| Exercise goal |
The required answer is the count of lines in the records that contain "textcolor", with no other text.

| Extracted records |
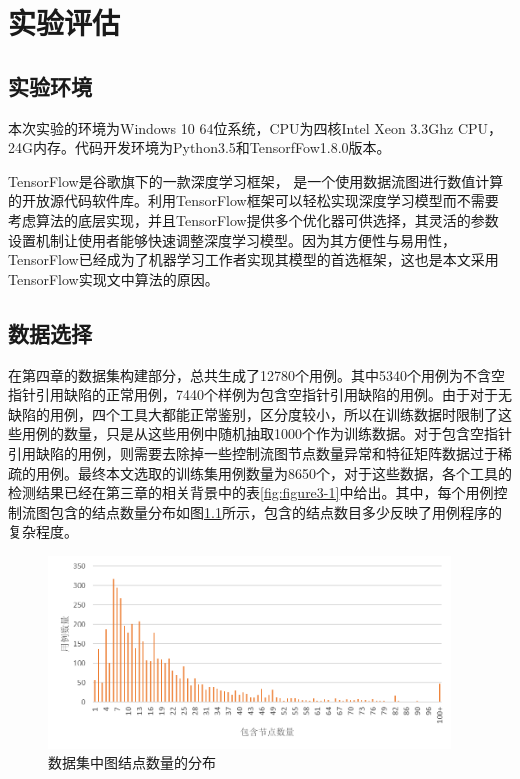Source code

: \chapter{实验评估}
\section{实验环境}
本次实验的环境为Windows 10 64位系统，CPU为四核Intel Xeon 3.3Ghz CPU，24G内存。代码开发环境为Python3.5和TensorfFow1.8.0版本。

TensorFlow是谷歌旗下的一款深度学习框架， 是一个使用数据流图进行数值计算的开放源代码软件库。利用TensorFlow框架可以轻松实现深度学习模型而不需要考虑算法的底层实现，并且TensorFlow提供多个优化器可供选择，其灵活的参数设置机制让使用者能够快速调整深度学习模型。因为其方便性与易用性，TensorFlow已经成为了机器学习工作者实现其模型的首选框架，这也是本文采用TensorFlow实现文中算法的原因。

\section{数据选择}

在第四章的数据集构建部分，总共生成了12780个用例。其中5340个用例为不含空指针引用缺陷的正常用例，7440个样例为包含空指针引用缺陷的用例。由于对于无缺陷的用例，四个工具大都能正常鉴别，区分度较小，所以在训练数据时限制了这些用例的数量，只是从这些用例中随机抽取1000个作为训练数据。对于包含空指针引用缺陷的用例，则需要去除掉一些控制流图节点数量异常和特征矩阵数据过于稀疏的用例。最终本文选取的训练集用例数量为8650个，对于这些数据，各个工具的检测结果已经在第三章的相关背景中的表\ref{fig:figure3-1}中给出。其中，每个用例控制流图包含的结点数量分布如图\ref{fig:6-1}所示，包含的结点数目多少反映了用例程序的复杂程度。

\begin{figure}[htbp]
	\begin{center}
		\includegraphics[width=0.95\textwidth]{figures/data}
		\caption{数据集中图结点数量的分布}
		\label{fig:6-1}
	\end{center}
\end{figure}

* * *

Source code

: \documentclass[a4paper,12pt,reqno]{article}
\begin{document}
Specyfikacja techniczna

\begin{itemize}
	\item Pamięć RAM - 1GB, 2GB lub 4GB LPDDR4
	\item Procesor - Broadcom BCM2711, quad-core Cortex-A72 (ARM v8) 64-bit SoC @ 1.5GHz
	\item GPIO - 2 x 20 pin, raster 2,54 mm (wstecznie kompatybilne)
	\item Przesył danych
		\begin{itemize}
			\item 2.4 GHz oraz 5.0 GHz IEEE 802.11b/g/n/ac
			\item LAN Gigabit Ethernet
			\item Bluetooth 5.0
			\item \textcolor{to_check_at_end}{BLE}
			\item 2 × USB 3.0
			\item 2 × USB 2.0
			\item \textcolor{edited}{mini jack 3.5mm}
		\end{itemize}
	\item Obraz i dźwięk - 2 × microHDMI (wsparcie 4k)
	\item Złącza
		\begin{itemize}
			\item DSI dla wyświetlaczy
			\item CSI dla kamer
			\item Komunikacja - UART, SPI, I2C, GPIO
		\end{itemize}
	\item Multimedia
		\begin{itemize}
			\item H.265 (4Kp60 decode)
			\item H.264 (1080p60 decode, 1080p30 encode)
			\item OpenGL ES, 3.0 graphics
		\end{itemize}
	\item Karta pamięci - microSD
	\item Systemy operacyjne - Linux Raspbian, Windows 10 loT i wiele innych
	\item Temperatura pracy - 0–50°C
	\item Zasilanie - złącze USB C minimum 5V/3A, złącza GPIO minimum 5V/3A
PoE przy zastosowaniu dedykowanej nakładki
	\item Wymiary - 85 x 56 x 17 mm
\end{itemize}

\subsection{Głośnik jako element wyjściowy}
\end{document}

| Your solution |
2